— How to complete this task —
Copy every entry as is. Leave images out.

[Saved entries]
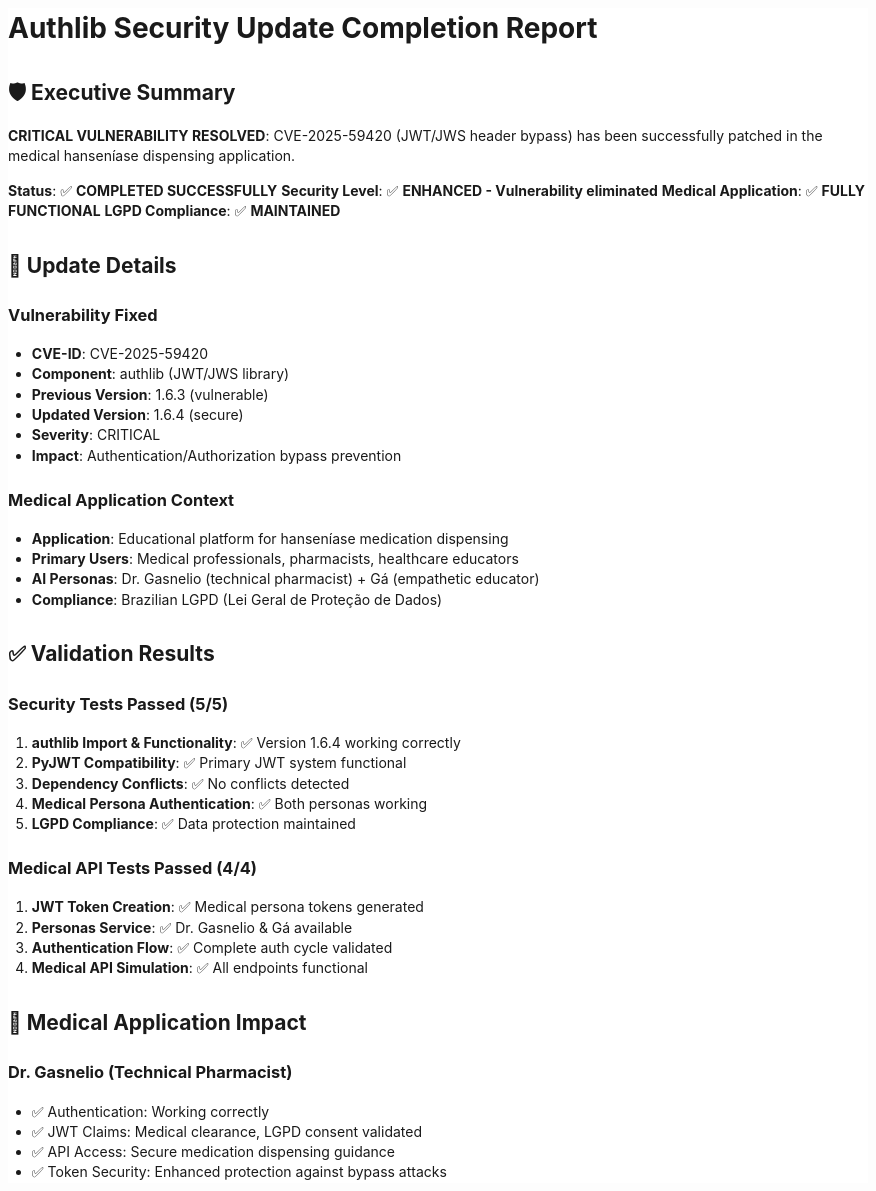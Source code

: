 # Authlib Security Update Completion Report

## 🛡️ Executive Summary

**CRITICAL VULNERABILITY RESOLVED**: CVE-2025-59420 (JWT/JWS header bypass) has been successfully patched in the medical hanseníase dispensing application.

**Status**: ✅ **COMPLETED SUCCESSFULLY**
**Security Level**: ✅ **ENHANCED - Vulnerability eliminated**
**Medical Application**: ✅ **FULLY FUNCTIONAL**
**LGPD Compliance**: ✅ **MAINTAINED**

## 🎯 Update Details

### Vulnerability Fixed
- **CVE-ID**: CVE-2025-59420
- **Component**: authlib (JWT/JWS library)
- **Previous Version**: 1.6.3 (vulnerable)
- **Updated Version**: 1.6.4 (secure)
- **Severity**: CRITICAL
- **Impact**: Authentication/Authorization bypass prevention

### Medical Application Context
- **Application**: Educational platform for hanseníase medication dispensing
- **Primary Users**: Medical professionals, pharmacists, healthcare educators
- **AI Personas**: Dr. Gasnelio (technical pharmacist) + Gá (empathetic educator)
- **Compliance**: Brazilian LGPD (Lei Geral de Proteção de Dados)

## ✅ Validation Results

### Security Tests Passed (5/5)
1. **authlib Import & Functionality**: ✅ Version 1.6.4 working correctly
2. **PyJWT Compatibility**: ✅ Primary JWT system functional
3. **Dependency Conflicts**: ✅ No conflicts detected
4. **Medical Persona Authentication**: ✅ Both personas working
5. **LGPD Compliance**: ✅ Data protection maintained

### Medical API Tests Passed (4/4)
1. **JWT Token Creation**: ✅ Medical persona tokens generated
2. **Personas Service**: ✅ Dr. Gasnelio & Gá available
3. **Authentication Flow**: ✅ Complete auth cycle validated
4. **Medical API Simulation**: ✅ All endpoints functional

## 🏥 Medical Application Impact

### Dr. Gasnelio (Technical Pharmacist)
- ✅ Authentication: Working correctly
- ✅ JWT Claims: Medical clearance, LGPD consent validated
- ✅ API Access: Secure medication dispensing guidance
- ✅ Token Security: Enhanced protection against bypass attacks
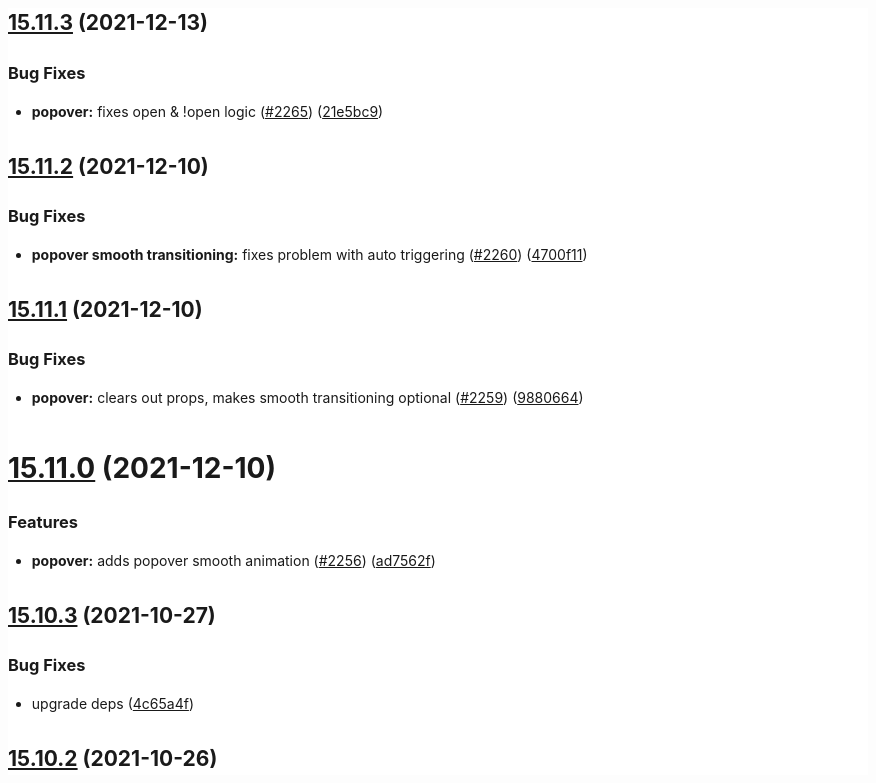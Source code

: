 ## [15.11.3](https://github.com/ModaOperandi/om/compare/v15.11.2...v15.11.3) (2021-12-13)


### Bug Fixes

* **popover:** fixes open & !open logic ([#2265](https://github.com/ModaOperandi/om/issues/2265)) ([21e5bc9](https://github.com/ModaOperandi/om/commit/21e5bc995297ca3eeaaf4c4e0361ddb4860bd7b7))

## [15.11.2](https://github.com/ModaOperandi/om/compare/v15.11.1...v15.11.2) (2021-12-10)


### Bug Fixes

* **popover smooth transitioning:** fixes problem with auto triggering ([#2260](https://github.com/ModaOperandi/om/issues/2260)) ([4700f11](https://github.com/ModaOperandi/om/commit/4700f11641478123d6220f8bef7d4a0ce81daf45))

## [15.11.1](https://github.com/ModaOperandi/om/compare/v15.11.0...v15.11.1) (2021-12-10)


### Bug Fixes

* **popover:** clears out props, makes smooth transitioning optional ([#2259](https://github.com/ModaOperandi/om/issues/2259)) ([9880664](https://github.com/ModaOperandi/om/commit/988066478a0f226d54db5b374dc54e1840fd9aee))

# [15.11.0](https://github.com/ModaOperandi/om/compare/v15.10.3...v15.11.0) (2021-12-10)


### Features

* **popover:** adds popover smooth animation ([#2256](https://github.com/ModaOperandi/om/issues/2256)) ([ad7562f](https://github.com/ModaOperandi/om/commit/ad7562f3256ba04b7b80a761c044ac17656f6588))

## [15.10.3](https://github.com/ModaOperandi/om/compare/v15.10.2...v15.10.3) (2021-10-27)


### Bug Fixes

* upgrade deps ([4c65a4f](https://github.com/ModaOperandi/om/commit/4c65a4f56ae8ab3f716330c54095bef7149a23af))

## [15.10.2](https://github.com/ModaOperandi/om/compare/v15.10.1...v15.10.2) (2021-10-26)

— Your response —
Source code

: # Authlib Security Update Completion Report

## 🛡️ Executive Summary

**CRITICAL VULNERABILITY RESOLVED**: CVE-2025-59420 (JWT/JWS header bypass) has been successfully patched in the medical hanseníase dispensing application.

**Status**: ✅ **COMPLETED SUCCESSFULLY**
**Security Level**: ✅ **ENHANCED - Vulnerability eliminated**
**Medical Application**: ✅ **FULLY FUNCTIONAL**
**LGPD Compliance**: ✅ **MAINTAINED**

## 🎯 Update Details

### Vulnerability Fixed
- **CVE-ID**: CVE-2025-59420
- **Component**: authlib (JWT/JWS library)
- **Previous Version**: 1.6.3 (vulnerable)
- **Updated Version**: 1.6.4 (secure)
- **Severity**: CRITICAL
- **Impact**: Authentication/Authorization bypass prevention

### Medical Application Context
- **Application**: Educational platform for hanseníase medication dispensing
- **Primary Users**: Medical professionals, pharmacists, healthcare educators
- **AI Personas**: Dr. Gasnelio (technical pharmacist) + Gá (empathetic educator)
- **Compliance**: Brazilian LGPD (Lei Geral de Proteção de Dados)

## ✅ Validation Results

### Security Tests Passed (5/5)
1. **authlib Import & Functionality**: ✅ Version 1.6.4 working correctly
2. **PyJWT Compatibility**: ✅ Primary JWT system functional
3. **Dependency Conflicts**: ✅ No conflicts detected
4. **Medical Persona Authentication**: ✅ Both personas working
5. **LGPD Compliance**: ✅ Data protection maintained

### Medical API Tests Passed (4/4)
1. **JWT Token Creation**: ✅ Medical persona tokens generated
2. **Personas Service**: ✅ Dr. Gasnelio & Gá available
3. **Authentication Flow**: ✅ Complete auth cycle validated
4. **Medical API Simulation**: ✅ All endpoints functional

## 🏥 Medical Application Impact

### Dr. Gasnelio (Technical Pharmacist)
- ✅ Authentication: Working correctly
- ✅ JWT Claims: Medical clearance, LGPD consent validated
- ✅ API Access: Secure medication dispensing guidance
- ✅ Token Security: Enhanced protection against bypass attacks
Source code

: ## [15.11.3](https://github.com/ModaOperandi/om/compare/v15.11.2...v15.11.3) (2021-12-13)


### Bug Fixes

* **popover:** fixes open & !open logic ([#2265](https://github.com/ModaOperandi/om/issues/2265)) ([21e5bc9](https://github.com/ModaOperandi/om/commit/21e5bc995297ca3eeaaf4c4e0361ddb4860bd7b7))

## [15.11.2](https://github.com/ModaOperandi/om/compare/v15.11.1...v15.11.2) (2021-12-10)


### Bug Fixes

* **popover smooth transitioning:** fixes problem with auto triggering ([#2260](https://github.com/ModaOperandi/om/issues/2260)) ([4700f11](https://github.com/ModaOperandi/om/commit/4700f11641478123d6220f8bef7d4a0ce81daf45))

## [15.11.1](https://github.com/ModaOperandi/om/compare/v15.11.0...v15.11.1) (2021-12-10)


### Bug Fixes

* **popover:** clears out props, makes smooth transitioning optional ([#2259](https://github.com/ModaOperandi/om/issues/2259)) ([9880664](https://github.com/ModaOperandi/om/commit/988066478a0f226d54db5b374dc54e1840fd9aee))

# [15.11.0](https://github.com/ModaOperandi/om/compare/v15.10.3...v15.11.0) (2021-12-10)


### Features

* **popover:** adds popover smooth animation ([#2256](https://github.com/ModaOperandi/om/issues/2256)) ([ad7562f](https://github.com/ModaOperandi/om/commit/ad7562f3256ba04b7b80a761c044ac17656f6588))

## [15.10.3](https://github.com/ModaOperandi/om/compare/v15.10.2...v15.10.3) (2021-10-27)


### Bug Fixes

* upgrade deps ([4c65a4f](https://github.com/ModaOperandi/om/commit/4c65a4f56ae8ab3f716330c54095bef7149a23af))

## [15.10.2](https://github.com/ModaOperandi/om/compare/v15.10.1...v15.10.2) (2021-10-26)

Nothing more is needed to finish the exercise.